Process of the positioning:
Step 1: competitor's identification: this step requires broad thinking. Competitors may not be just those, whose products and or brands fall into our products class or with which we compete directly. The marketer must consider all likely competitors, as well as the effects of the use and the situations on the consumers.
Step 2: determining how competitions are perceived and evaluated: once we define the competitions, we must determine how they are perceived by the consumers. Which attributes are important to the consumers in evaluating a product and or brand? As we might expect, for the many products, a wide variety of the attributes or product benefit may be considered most if not all of which are important. Much of the marketing firm's research is directed at making such determinations. Consumers are asked to take part in focus groups and or complete surveys indicating which attributes are considered important in the selection of a purchase decisions. For example, attributes considered important in the selection of a bank may include convenience, teller, friendless, financial security and a host of other factors. This process establishes the basis for the determination of the competitive position.

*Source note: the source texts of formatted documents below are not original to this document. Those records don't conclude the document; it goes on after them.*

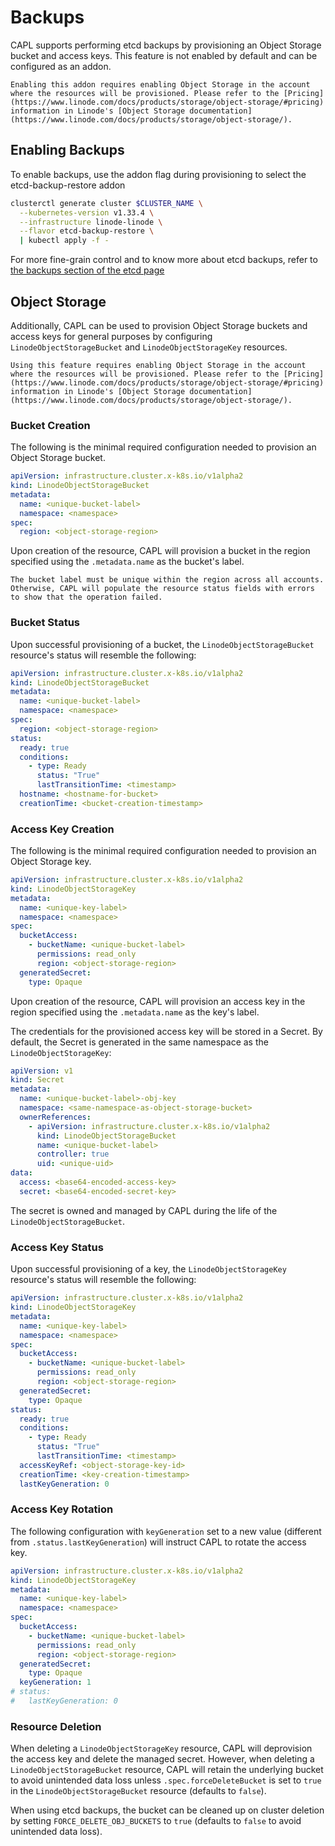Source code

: # Backups

CAPL supports performing etcd backups by provisioning an Object Storage bucket and access keys. This feature is not enabled by default and can be configured as an addon.

```admonish warning
Enabling this addon requires enabling Object Storage in the account where the resources will be provisioned. Please refer to the [Pricing](https://www.linode.com/docs/products/storage/object-storage/#pricing) information in Linode's [Object Storage documentation](https://www.linode.com/docs/products/storage/object-storage/).
```

## Enabling Backups

To enable backups, use the addon flag during provisioning to select the etcd-backup-restore addon
```sh
clusterctl generate cluster $CLUSTER_NAME \
  --kubernetes-version v1.33.4 \
  --infrastructure linode-linode \
  --flavor etcd-backup-restore \
  | kubectl apply -f -
```
For more fine-grain control and to know more about etcd backups, refer to [the backups section of the etcd page](../topics/etcd.md#etcd-backups)

## Object Storage

Additionally, CAPL can be used to provision Object Storage buckets and access keys for general purposes by configuring `LinodeObjectStorageBucket` and `LinodeObjectStorageKey` resources.

```admonish warning
Using this feature requires enabling Object Storage in the account where the resources will be provisioned. Please refer to the [Pricing](https://www.linode.com/docs/products/storage/object-storage/#pricing) information in Linode's [Object Storage documentation](https://www.linode.com/docs/products/storage/object-storage/).
```

### Bucket Creation

The following is the minimal required configuration needed to provision an Object Storage bucket.

```yaml
apiVersion: infrastructure.cluster.x-k8s.io/v1alpha2
kind: LinodeObjectStorageBucket
metadata:
  name: <unique-bucket-label>
  namespace: <namespace>
spec:
  region: <object-storage-region>
```

Upon creation of the resource, CAPL will provision a bucket in the region specified using the `.metadata.name` as the bucket's label.

```admonish warning
The bucket label must be unique within the region across all accounts. Otherwise, CAPL will populate the resource status fields with errors to show that the operation failed.
```

### Bucket Status

Upon successful provisioning of a bucket, the `LinodeObjectStorageBucket` resource's status will resemble the following:

```yaml
apiVersion: infrastructure.cluster.x-k8s.io/v1alpha2
kind: LinodeObjectStorageBucket
metadata:
  name: <unique-bucket-label>
  namespace: <namespace>
spec:
  region: <object-storage-region>
status:
  ready: true
  conditions:
    - type: Ready
      status: "True"
      lastTransitionTime: <timestamp>
  hostname: <hostname-for-bucket>
  creationTime: <bucket-creation-timestamp>
```

### Access Key Creation

The following is the minimal required configuration needed to provision an Object Storage key.

```yaml
apiVersion: infrastructure.cluster.x-k8s.io/v1alpha2
kind: LinodeObjectStorageKey
metadata:
  name: <unique-key-label>
  namespace: <namespace>
spec:
  bucketAccess:
    - bucketName: <unique-bucket-label>
      permissions: read_only
      region: <object-storage-region>
  generatedSecret:
    type: Opaque
```

Upon creation of the resource, CAPL will provision an access key in the region specified using the `.metadata.name` as the key's label.

The credentials for the provisioned access key will be stored in a Secret. By default, the Secret is generated in the same namespace as the `LinodeObjectStorageKey`:

```yaml
apiVersion: v1
kind: Secret
metadata:
  name: <unique-bucket-label>-obj-key
  namespace: <same-namespace-as-object-storage-bucket>
  ownerReferences:
    - apiVersion: infrastructure.cluster.x-k8s.io/v1alpha2
      kind: LinodeObjectStorageBucket
      name: <unique-bucket-label>
      controller: true
      uid: <unique-uid>
data:
  access: <base64-encoded-access-key>
  secret: <base64-encoded-secret-key>
```

The secret is owned and managed by CAPL during the life of the `LinodeObjectStorageBucket`.

### Access Key Status

Upon successful provisioning of a key, the `LinodeObjectStorageKey` resource's status will resemble the following:

```yaml
apiVersion: infrastructure.cluster.x-k8s.io/v1alpha2
kind: LinodeObjectStorageKey
metadata:
  name: <unique-key-label>
  namespace: <namespace>
spec:
  bucketAccess:
    - bucketName: <unique-bucket-label>
      permissions: read_only
      region: <object-storage-region>
  generatedSecret:
    type: Opaque
status:
  ready: true
  conditions:
    - type: Ready
      status: "True"
      lastTransitionTime: <timestamp>
  accessKeyRef: <object-storage-key-id>
  creationTime: <key-creation-timestamp>
  lastKeyGeneration: 0
```

### Access Key Rotation

The following configuration with `keyGeneration` set to a new value (different from `.status.lastKeyGeneration`) will instruct CAPL to rotate the access key.

```yaml
apiVersion: infrastructure.cluster.x-k8s.io/v1alpha2
kind: LinodeObjectStorageKey
metadata:
  name: <unique-key-label>
  namespace: <namespace>
spec:
  bucketAccess:
    - bucketName: <unique-bucket-label>
      permissions: read_only
      region: <object-storage-region>
  generatedSecret:
    type: Opaque
  keyGeneration: 1
# status:
#   lastKeyGeneration: 0
```

### Resource Deletion

When deleting a `LinodeObjectStorageKey` resource, CAPL will deprovision the access key and delete the managed secret. However, when deleting a `LinodeObjectStorageBucket` resource, CAPL will retain the underlying bucket to avoid unintended data loss unless `.spec.forceDeleteBucket` is set to `true` in the `LinodeObjectStorageBucket` resource (defaults to `false`).

When using etcd backups, the bucket can be cleaned up on cluster deletion by setting `FORCE_DELETE_OBJ_BUCKETS` to `true` (defaults to `false` to avoid unintended data loss).
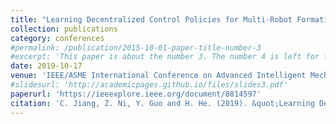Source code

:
 ```yaml
---
title: "Learning Decentralized Control Policies for Multi-Robot Formation"
collection: publications
category: conferences
#permalink: /publication/2015-10-01-paper-title-number-3
#excerpt: 'This paper is about the number 3. The number 4 is left for future work.'
date: 2019-10-17
venue: 'IEEE/ASME International Conference on Advanced Intelligent Mechatronics (AIM)'
#slidesurl: 'http://academicpages.github.io/files/slides3.pdf'
paperurl: 'https://ieeexplore.ieee.org/document/8814597'
citation: 'C. Jiang, Z. Ni, Y. Guo and H. He. (2019). &quot;Learning Decentralized Control Policies for Multi-Robot Formation.&quot; <i>IEEE/ASME International Conference on Advanced Intelligent Mechatronics (AIM)</i>. pp 758-765.'
---
```

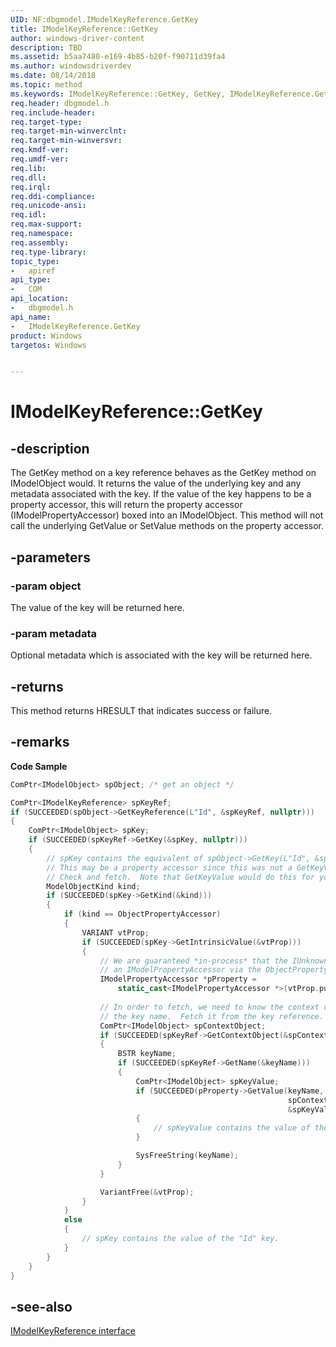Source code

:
 ```yaml
---
UID: NF:dbgmodel.IModelKeyReference.GetKey
title: IModelKeyReference::GetKey
author: windows-driver-content
description: TBD
ms.assetid: b5aa7480-e169-4b85-b20f-f90711d39fa4
ms.author: windowsdriverdev
ms.date: 08/14/2018
ms.topic: method
ms.keywords: IModelKeyReference::GetKey, GetKey, IModelKeyReference.GetKey, IModelKeyReference::GetKey, IModelKeyReference.GetKey
req.header: dbgmodel.h
req.include-header:
req.target-type:
req.target-min-winverclnt:
req.target-min-winversvr:
req.kmdf-ver:
req.umdf-ver:
req.lib:
req.dll:
req.irql: 
req.ddi-compliance:
req.unicode-ansi:
req.idl:
req.max-support:
req.namespace:
req.assembly:
req.type-library: 
topic_type: 
-	apiref
api_type: 
-	COM
api_location: 
-	dbgmodel.h
api_name: 
-	IModelKeyReference.GetKey
product: Windows
targetos: Windows


---
```


# IModelKeyReference::GetKey

## -description

The GetKey method on a key reference behaves as the GetKey method on IModelObject would. It returns the value of the underlying key and any metadata associated with the key. If the value of the key happens to be a property accessor, this will return the property accessor (IModelPropertyAccessor) boxed into an IModelObject. This method will not call the underlying GetValue or SetValue methods on the property accessor. 

## -parameters

### -param object
The value of the key will be returned here.

### -param metadata
Optional metadata which is associated with the key will be returned here.

## -returns
This method returns HRESULT that indicates success or failure.

## -remarks

**Code Sample**

```cpp
ComPtr<IModelObject> spObject; /* get an object */

ComPtr<IModelKeyReference> spKeyRef;
if (SUCCEEDED(spObject->GetKeyReference(L"Id", &spKeyRef, nullptr)))
{
    ComPtr<IModelObject> spKey;
    if (SUCCEEDED(spKeyRef->GetKey(&spKey, nullptr)))
    {
        // spKey contains the equivalent of spObject->GetKey(L"Id", &spKey, nullptr)
        // This may be a property accessor since this was not a GetKeyValue.  
        // Check and fetch.  Note that GetKeyValue would do this for you.
        ModelObjectKind kind;
        if (SUCCEEDED(spKey->GetKind(&kind)))
        {
            if (kind == ObjectPropertyAccessor)
            {
                VARIANT vtProp;
                if (SUCCEEDED(spKey->GetIntrinsicValue(&vtProp)))
                {
                    // We are guaranteed *in-process* that the IUnknown is 
                    // an IModelPropertyAccessor via the ObjectPropertyAccessor
                    IModelPropertyAccessor *pProperty =
                        static_cast<IModelPropertyAccessor *>(vtProp.punkVal);
                    
                    // In order to fetch, we need to know the context object and 
                    // the key name.  Fetch it from the key reference.
                    ComPtr<IModelObject> spContextObject;
                    if (SUCCEEDED(spKeyRef->GetContextObject(&spContextObject)))
                    {
                        BSTR keyName;
                        if (SUCCEEDED(spKeyRef->GetName(&keyName)))
                        {
                            ComPtr<IModelObject> spKeyValue; 
                            if (SUCCEEDED(pProperty->GetValue(keyName,
                                                              spContextObject.Get(),
                                                              &spKeyValue)))
                            {
                                // spKeyValue contains the value of the "Id" key.
                            }

                            SysFreeString(keyName);
                        }
                    }

                    VariantFree(&vtProp);
                }
            }
            else
            {
                // spKey contains the value of the "Id" key.
            }
        }
    }
}
```

## -see-also

[IModelKeyReference interface](nn-dbgmodel-imodelkeyreference.md)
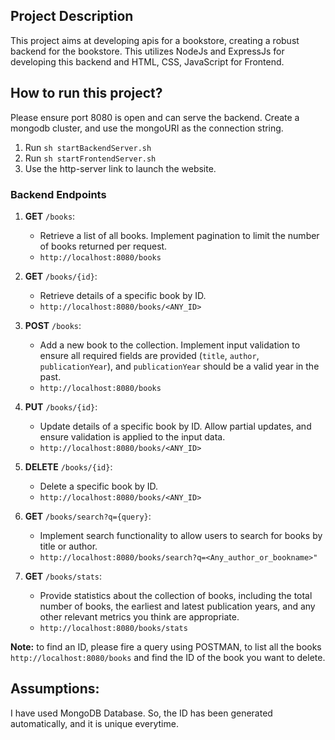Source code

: <h2>Project Description</h2>
This project aims at developing apis for a bookstore, creating a robust backend for the bookstore. This utilizes NodeJs and ExpressJs for developing this backend and HTML, CSS, JavaScript for Frontend.</h2>

<h2>How to run this project?</h2>
Please ensure port 8080 is open and can serve the backend. 
Create a mongodb cluster, and use the mongoURI as the connection string. 

1. Run ```sh startBackendServer.sh``` 
2. Run ```sh startFrontendServer.sh```
3. Use the http-server link to launch the website.

<h3>Backend Endpoints</h3>

1. **GET** ```/books```:
   - Retrieve a list of all books. Implement pagination to limit the number of books returned per request.
   - ```http://localhost:8080/books```
     
3. **GET** ```/books/{id}```:
   - Retrieve details of a specific book by ID.
   - ```http://localhost:8080/books/<ANY_ID>```
     
5. **POST** ```/books```:
   - Add a new book to the collection. Implement input validation to ensure all required fields are provided (`title`, `author`, `publicationYear`), and `publicationYear` should be a valid year in the past.
   - ```http://localhost:8080/books```
     
7. **PUT** ```/books/{id}```:
   - Update details of a specific book by ID. Allow partial updates, and ensure validation is applied to the input data.
   - ```http://localhost:8080/books/<ANY_ID>```
     
9. **DELETE** ```/books/{id}```:
   - Delete a specific book by ID.
   - ```http://localhost:8080/books/<ANY_ID>```
     
11. **GET** ```/books/search?q={query}```:
    - Implement search functionality to allow users to search for books by title or author.
    - ```http://localhost:8080/books/search?q=<Any_author_or_bookname>"```
      
13. **GET** ```/books/stats```:
     - Provide statistics about the collection of books, including the total number of books, the earliest and latest publication years, and any other relevant metrics you think are appropriate.
     - ```http://localhost:8080/books/stats```

**Note:** to find an ID, please fire a query using POSTMAN, to list all the books ```http://localhost:8080/books``` and find the ID of the book you want to delete.

<h2> Assumptions: </h2>
I have used MongoDB Database. So, the ID has been generated automatically, and it is unique everytime.
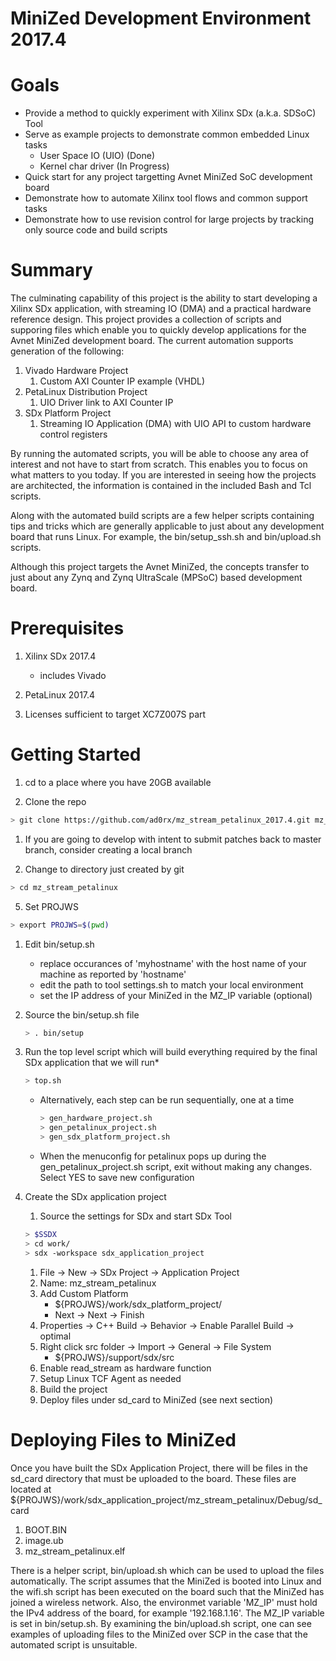 # MiniZed Development Environment 2017.4

# Goals 
* Provide a method to quickly experiment with Xilinx SDx (a.k.a. SDSoC) Tool
* Serve as example projects to demonstrate common embedded Linux tasks
  * User Space IO (UIO) (Done)
  * Kernel char driver  (In Progress)
* Quick start for any project targetting Avnet MiniZed SoC development board
* Demonstrate how to automate Xilinx tool flows and common support tasks
* Demonstrate how to use revision control for large projects by tracking only source code and build scripts

# Summary
The culminating capability of this project is the ability to start developing a Xilinx SDx application, with streaming IO (DMA) and a practical hardware reference design. This project provides a collection of scripts and supporing files which enable you to quickly develop applications for the Avnet MiniZed development board. The current automation supports generation of the following:

1. Vivado Hardware Project
   1. Custom AXI Counter IP example (VHDL)
1. PetaLinux Distribution Project
   1. UIO Driver link to AXI Counter IP
1. SDx Platform Project
   1. Streaming IO Application (DMA) with UIO API to custom hardware control registers
   
By running the automated scripts, you will be able to choose any area of interest and not have to start from scratch. This enables you to focus on what matters to you today. If you are interested in seeing how the projects are architected, the information is contained in the included Bash and Tcl scripts.  

Along with the automated build scripts are a few helper scripts containing tips and tricks which are generally applicable to just about any development board that runs Linux. For example, the bin/setup_ssh.sh and bin/upload.sh scripts.

Although this project targets the Avnet MiniZed, the concepts transfer to just about any Zynq and Zynq UltraScale (MPSoC) based development board.

# Prerequisites

1. Xilinx SDx 2017.4 
   - includes Vivado
   
1. PetaLinux 2017.4 

1. Licenses sufficient to target XC7Z007S part

# Getting Started

1. cd to a place where you have 20GB available

1. Clone the repo
```sh
> git clone https://github.com/ad0rx/mz_stream_petalinux_2017.4.git mz_stream_petalinux --depth 1
```

1. If you are going to develop with intent to submit patches back to master branch, 
   consider creating a local branch

1. Change to directory just created by git
```sh
> cd mz_stream_petalinux
```

5. Set PROJWS
```sh
> export PROJWS=$(pwd)
```

1. Edit bin/setup.sh
   - replace occurances of 'myhostname' with the host name of your machine as reported by 'hostname'
   - edit the path to tool settings.sh to match your local environment
   - set the IP address of your MiniZed in the MZ_IP variable (optional)
  
1. Source the bin/setup.sh file
   ```sh
   > . bin/setup
   ```

1. Run the top level script which will build everything required by the final
   SDx application that we will run*
   ```sh
   > top.sh
   ```
   
   - Alternatively, each step can be run sequentially, one at a time
     ```sh
     > gen_hardware_project.sh
     > gen_petalinux_project.sh
     > gen_sdx_platform_project.sh
     ```

   - When the menuconfig for petalinux pops up during the
     gen_petalinux_project.sh script, exit without making any
     changes. Select YES to save new configuration
   
1. Create the SDx application project
   1. Source the settings for SDx and start SDx Tool
   ```sh
   > $SSDX
   > cd work/
   > sdx -workspace sdx_application_project
   ```
   
   1. File -> New -> SDx Project -> Application Project
   1. Name: mz_stream_petalinux
   1. Add Custom Platform
      * ${PROJWS}/work/sdx_platform_project/
      * Next -> Next -> Finish
   1. Properties -> C++ Build -> Behavior -> Enable Parallel Build -> optimal
   1. Right click src folder -> Import -> General -> File System
      * ${PROJWS}/support/sdx/src
   1. Enable read_stream as hardware function
   1. Setup Linux TCF Agent as needed
   1. Build the project
   1. Deploy files under sd_card to MiniZed (see next section)
   
# Deploying Files to MiniZed

Once you have built the SDx Application Project, there will be files in the sd_card directory that must be uploaded to the board. These files are located at ${PROJWS}/work/sdx_application_project/mz_stream_petalinux/Debug/sd_card

1. BOOT.BIN
1. image.ub
1. mz_stream_petalinux.elf

There is a helper script, bin/upload.sh which can be used to upload the files automatically. The script assumes that the MiniZed is booted into Linux and the wifi.sh script has been executed on the board such that the MiniZed has joined a wireless network. Also, the environmet variable 'MZ_IP' must hold the IPv4 address of the board, for example '192.168.1.16'. The MZ_IP variable is set in bin/setup.sh. By examining the bin/upload.sh script, one can see examples of uploading files to the MiniZed over SCP in the case that the automated script is unsuitable.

Step 3: determining the competitor's position: having determined the relevant attributes and their relative importance to the consumers, we must determine how each competitor (include our own entry) is positioned with respect to the each attribute. This will also shoe how the competitions are positioned relative to each other. Consumer research is required to make this assessment.
Step 4: analyzing customer's preferences: segmentation distinguishes among groups of consumers, including life styles, purchase motivations, demographic differences, and so on. Each of these segments may have different purchase motivations and different attribute importance ratings. One way to determine these differences is to consider the ideal brand or product, defined as the object the consumer would prefer over all others, including objects that can be imagined but do not exist, identifying product can help the marketer identify different ideals among segments or identify segments with the similar or the same ideal points.
Step 5: making the positioning decision: after going through the first four steps, the final positioning decision is to be made. Such a decision is not always clear and well defined. However, conducting research may provide only limited input, in that case the marketing manager must take some subjective judgement. These judgements raise a number of questions
a. Is the segmentation strategy appropriate?
b. Are there sufficient resources available to communicate?
c. How strong is the competition?
d. Is the current positioning strategy working?
Step 6: monitoring the position: one a position has been established, it is necessary to monitor how well this position is being maintained in the market place. Tracking studies measure the image of the product of firm over time. Changes in the consumer's perception can be determined with any slippage immediately noted and reacted to. At the same time, the impact of competitions can be determined.